No, craft beer drinkers, not that Publick House. I'm talking about the colonial-style inn and restaurant in Sturbridge, MA. My family had our Thanksgiving dinner there this year, and the sumptuous 4-course meal plus the general holiday cheer of the place were really worth the 3-hour round trip. The dessert course involved a liberal slice of pumpkin pie topped with an even more liberal dollop of fresh whipped cream. The pie was smooth, pumpkin-y, and  thoroughly spiced.

The restaurant kept on giving after the meal, too…and not just with turkey leftovers. We stopped by their top-notch bakery and chose 6 treats to bring home! We stretched them out over multiple days by cutting each dessert in threes for all to try. Here they are in their bakery box; please excuse the occasional wax paper obstruction.
I really enjoyed the majority of the desserts! The reviews are below, starting with the bottom right of the picture and moving counterclockwise.
  • Oreo roll cake  The first treat I tried ended up being my favorite. Here we have a slice of a fudgy chocolate cake log that had been rolled with a layer of sugary vanilla buttercream.
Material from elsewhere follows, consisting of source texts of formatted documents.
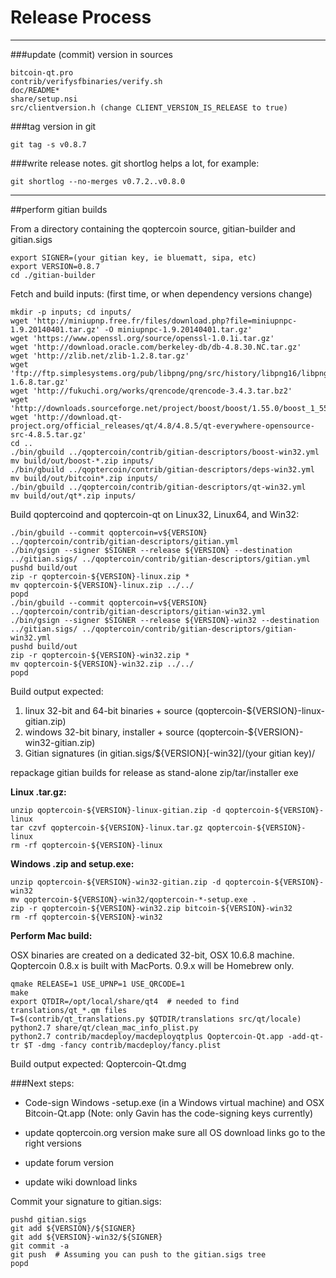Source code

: Release Process
====================

* * *

###update (commit) version in sources


	bitcoin-qt.pro
	contrib/verifysfbinaries/verify.sh
	doc/README*
	share/setup.nsi
	src/clientversion.h (change CLIENT_VERSION_IS_RELEASE to true)

###tag version in git

	git tag -s v0.8.7

###write release notes. git shortlog helps a lot, for example:

	git shortlog --no-merges v0.7.2..v0.8.0

* * *

##perform gitian builds

 From a directory containing the qoptercoin source, gitian-builder and gitian.sigs
  
	export SIGNER=(your gitian key, ie bluematt, sipa, etc)
	export VERSION=0.8.7
	cd ./gitian-builder

 Fetch and build inputs: (first time, or when dependency versions change)

	mkdir -p inputs; cd inputs/
	wget 'http://miniupnp.free.fr/files/download.php?file=miniupnpc-1.9.20140401.tar.gz' -O miniupnpc-1.9.20140401.tar.gz'
	wget 'https://www.openssl.org/source/openssl-1.0.1i.tar.gz'
	wget 'http://download.oracle.com/berkeley-db/db-4.8.30.NC.tar.gz'
	wget 'http://zlib.net/zlib-1.2.8.tar.gz'
	wget 'ftp://ftp.simplesystems.org/pub/libpng/png/src/history/libpng16/libpng-1.6.8.tar.gz'
	wget 'http://fukuchi.org/works/qrencode/qrencode-3.4.3.tar.bz2'
	wget 'http://downloads.sourceforge.net/project/boost/boost/1.55.0/boost_1_55_0.tar.bz2'
	wget 'http://download.qt-project.org/official_releases/qt/4.8/4.8.5/qt-everywhere-opensource-src-4.8.5.tar.gz'
	cd ..
	./bin/gbuild ../qoptercoin/contrib/gitian-descriptors/boost-win32.yml
	mv build/out/boost-*.zip inputs/
	./bin/gbuild ../qoptercoin/contrib/gitian-descriptors/deps-win32.yml
	mv build/out/bitcoin*.zip inputs/
	./bin/gbuild ../qoptercoin/contrib/gitian-descriptors/qt-win32.yml
	mv build/out/qt*.zip inputs/

 Build qoptercoind and qoptercoin-qt on Linux32, Linux64, and Win32:
  
	./bin/gbuild --commit qoptercoin=v${VERSION} ../qoptercoin/contrib/gitian-descriptors/gitian.yml
	./bin/gsign --signer $SIGNER --release ${VERSION} --destination ../gitian.sigs/ ../qoptercoin/contrib/gitian-descriptors/gitian.yml
	pushd build/out
	zip -r qoptercoin-${VERSION}-linux.zip *
	mv qoptercoin-${VERSION}-linux.zip ../../
	popd
	./bin/gbuild --commit qoptercoin=v${VERSION} ../qoptercoin/contrib/gitian-descriptors/gitian-win32.yml
	./bin/gsign --signer $SIGNER --release ${VERSION}-win32 --destination ../gitian.sigs/ ../qoptercoin/contrib/gitian-descriptors/gitian-win32.yml
	pushd build/out
	zip -r qoptercoin-${VERSION}-win32.zip *
	mv qoptercoin-${VERSION}-win32.zip ../../
	popd

  Build output expected:

  1. linux 32-bit and 64-bit binaries + source (qoptercoin-${VERSION}-linux-gitian.zip)
  2. windows 32-bit binary, installer + source (qoptercoin-${VERSION}-win32-gitian.zip)
  3. Gitian signatures (in gitian.sigs/${VERSION}[-win32]/(your gitian key)/

repackage gitian builds for release as stand-alone zip/tar/installer exe

**Linux .tar.gz:**

	unzip qoptercoin-${VERSION}-linux-gitian.zip -d qoptercoin-${VERSION}-linux
	tar czvf qoptercoin-${VERSION}-linux.tar.gz qoptercoin-${VERSION}-linux
	rm -rf qoptercoin-${VERSION}-linux

**Windows .zip and setup.exe:**

	unzip qoptercoin-${VERSION}-win32-gitian.zip -d qoptercoin-${VERSION}-win32
	mv qoptercoin-${VERSION}-win32/qoptercoin-*-setup.exe .
	zip -r qoptercoin-${VERSION}-win32.zip bitcoin-${VERSION}-win32
	rm -rf qoptercoin-${VERSION}-win32

**Perform Mac build:**

  OSX binaries are created on a dedicated 32-bit, OSX 10.6.8 machine.
  Qoptercoin 0.8.x is built with MacPorts.  0.9.x will be Homebrew only.

	qmake RELEASE=1 USE_UPNP=1 USE_QRCODE=1
	make
	export QTDIR=/opt/local/share/qt4  # needed to find translations/qt_*.qm files
	T=$(contrib/qt_translations.py $QTDIR/translations src/qt/locale)
	python2.7 share/qt/clean_mac_info_plist.py
	python2.7 contrib/macdeploy/macdeployqtplus Qoptercoin-Qt.app -add-qt-tr $T -dmg -fancy contrib/macdeploy/fancy.plist

 Build output expected: Qoptercoin-Qt.dmg

###Next steps:

* Code-sign Windows -setup.exe (in a Windows virtual machine) and
  OSX Bitcoin-Qt.app (Note: only Gavin has the code-signing keys currently)

* update qoptercoin.org version
  make sure all OS download links go to the right versions

* update forum version

* update wiki download links

Commit your signature to gitian.sigs:

	pushd gitian.sigs
	git add ${VERSION}/${SIGNER}
	git add ${VERSION}-win32/${SIGNER}
	git commit -a
	git push  # Assuming you can push to the gitian.sigs tree
	popd

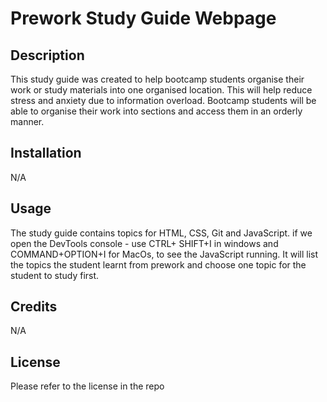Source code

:# Prework Study Guide Webpage

## Description

This study guide was created to help bootcamp students organise their work or study materials into one organised location. This will help reduce stress and anxiety due to information overload. Bootcamp students will be able to organise their work into sections and access them in an orderly manner.

## Installation

N/A

## Usage

The study guide contains topics for HTML, CSS, Git and JavaScript. if we open the DevTools console - use CTRL+ SHIFT+I in windows and COMMAND+OPTION+I for MacOs, to see the JavaScript running. It will list the topics the student learnt from prework and choose one topic for the student to study first.

## Credits

N/A

## License

Please refer to the license in the repo



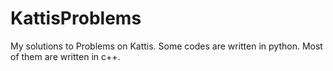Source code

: # KattisProblems
My solutions to Problems on Kattis.
Some codes are written in python.
Most of them are written in c++.
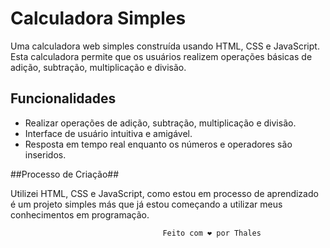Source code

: # Calculadora Simples

Uma calculadora web simples construída usando HTML, CSS e JavaScript. Esta calculadora permite que os usuários realizem operações básicas de adição, subtração, multiplicação e divisão.


## Funcionalidades

- Realizar operações de adição, subtração, multiplicação e divisão.
- Interface de usuário intuitiva e amigável.
- Resposta em tempo real enquanto os números e operadores são inseridos.


##Processo de Criação##

  Utilizei HTML, CSS e JavaScript, como estou em processo de aprendizado é um projeto simples
  más que já estou começando a utilizar meus conhecimentos em programação.

  
                                      Feito com ❤️ por Thales
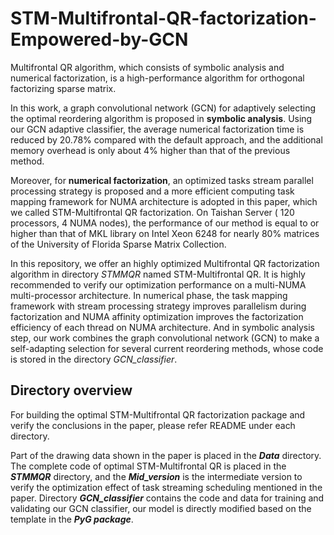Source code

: # STM-Multifrontal-QR-factorization-Empowered-by-GCN

Multifrontal QR algorithm, which consists of symbolic analysis and numerical factorization, is a high-performance algorithm for orthogonal factorizing sparse matrix.

In this work, a graph convolutional network (GCN) for adaptively selecting the optimal reordering algorithm is proposed in **symbolic analysis**.
Using our GCN adaptive classifier, the average numerical factorization time is reduced by 20.78% compared with the default approach, and the additional memory overhead is only about 4% higher than that of the previous method.

Moreover, for **numerical factorization**, an optimized tasks stream parallel processing strategy is proposed and a more efficient computing task mapping framework for NUMA architecture is adopted in this paper, which we called STM-Multifrontal QR factorization.
On Taishan Server ( 120 processors, 4 NUMA nodes), the performance of our method is equal to or higher than that of MKL library on Intel Xeon 6248 for nearly 80% matrices of the University of Florida Sparse Matrix Collection.

In this repository, we offer an highly optimized Multifrontal QR factorization algorithm in directory *STMMQR* named STM-Multifrontal QR. It is highly recommended to verify our optimization performance on a multi-NUMA multi-processor architecture.
In numerical phase, the task mapping framework with stream processing strategy improves parallelism during factorization and NUMA affinity optimization improves the factorization efficiency of each thread on NUMA architecture.
And in symbolic analysis step, our work combines the graph convolutional network (GCN) to make a self-adapting selection for several current reordering methods, whose code is stored in the directory *GCN_classifier*.

## Directory overview
For building the optimal STM-Multifrontal QR factorization package and verify the conclusions in the paper, please refer README under each directory.

Part of the drawing data shown in the paper is placed in the ***Data*** directory.
The complete code of optimal STM-Multifrontal QR is placed in the ***STMMQR*** directory, and the ***Mid_version*** is the intermediate version to verify the optimization effect of task streaming scheduling mentioned in the paper.
Directory ***GCN_classifier*** contains the code and data for training and validating our GCN classifier, our model is directly modified based on the template in the ***PyG package***.
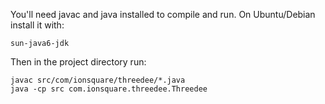 You'll need javac and java installed to compile and run. On Ubuntu/Debian install it with:

    sun-java6-jdk

Then in the project directory run:

    javac src/com/ionsquare/threedee/*.java
    java -cp src com.ionsquare.threedee.Threedee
That refrigerated filler frosting made for a particularly smooth, creamy, and refreshing eating experience. (Perhaps it was PH’s approximation of Oreo filling?) Said glorious slice was placed on its side, and coated all around with a lighter, more whipped vanilla frosting. The “side” of the cake was then rolled in Oreo crumbs, which stayed dry and crunchy despite their moist environment. Then, its “top” was finished off with a large dollop of Oreo buttercream! It had an occasional crunch from the cookie crumbs tossed on top, but overall it was like eating an Oreo…in frosting form. Seriously, the perfect cookies ‘n’ cream confection.
  • Turtle cheesecake  What a delicious miniature dessert! Its base was a thin graham cracker crust, topped with a slightly thicker layer of bittersweet chocolate fudge. The cheesecake itself had a good, creamy consistency, and a lot of subtle flavor; it was sweet and a tad tangy, with caramel notes. The whole thing was then topped with chopped walnuts and a pool of gooey caramel. Of course, the best forkfuls incorporated crust, fudge, cake, and caramel! Mmm, so many distinct yet complementary flavors in one bite.
  • Key lime pie  This little pie had a very sweet custard filling with a hint of lime flavor. It wasn’t nearly as strong as I like citrus desserts to be. You can see that it had a squirt of airy whipped cream on top, with a small piece of lime candy. The crust was made of (flavorless) sugar dough – sturdy, yes, but oh so boring to eat.
  • Spice roll cake  This dessert had so much promise! – but I was disappointed. It consisted of dry, crumbly spice cake rolled the thickest cream cheese frosting I have ever encountered. The cake was barely spiced, with no lingering flavor, and the frosting was barely distinguishable from actual cream cheese! Hardly any sugar or milk must have been added. The cake’s exterior was a bit better; we had whipped vanilla frosting coating the entire slice, which in turn was dusted with graham cracker crumbs.
  • Carrot cake  This cake showed me that PH can get cream cheese frosting right! The frosting here was much lighter and sweeter, without sacrificing cream cheese’s pleasant tang. The cake was moist and robustly flavorful, with lots of spices, visible nut crumbles, and plenty of tender carrot gratings. No raisins, huzzah!
  • Gingerbread bar  I was most excited to try this, since it looked and smelled so unique! I didn’t like it at first, but each bite grew on me to the point that I’d rate it a close second behind the Oreo roll.  Three layers of dry, spicy gingerbread were separated by moister, slightly sweeter fillings, and topped with cream cheese frosting dotted with cranberries and drizzled in white chocolate. Fillings included sweet, chewy caramel; tart, juicy cranberries; finely-chopped nuts; and gooey molasses. This hearty dessert’s flavor range was one of the greatest I’ve experienced, straddling from the very sweet to the nearly savory. Textures were similarly varied. A distinct offering worth eating again.
So, if you’re ever passing through south-central Massachusetts, I’d recommend a diversion to this bakery. (The restaurant, too, for hearty American fare.) Hope you all had a wonderful Thanksgiving!

Monday, November 21, 2011

Pre-Thanksgiving Feasts

Sometimes I'll digress from this blog's dessert focus and talk generally about awesome food. What better time to post such digressions than around Thanksgiving, when nearly every day involves epic eats?

Friendsgiving!
This is one of my favorite college traditions, which many of us BC alums still in the Boston area have kept alive in the years since. It all started our sophomore year, when we were living in suites and had access to our own kitchens for the first time. What could be better than a friendly potluck the weekend before we all went home for Thanksgiving? Mary offered to do the turkey and stuffing if the rest of us contributed sides…and as a result of these efforts, the common areas of Edmonds 333 were filled with feasting and fun.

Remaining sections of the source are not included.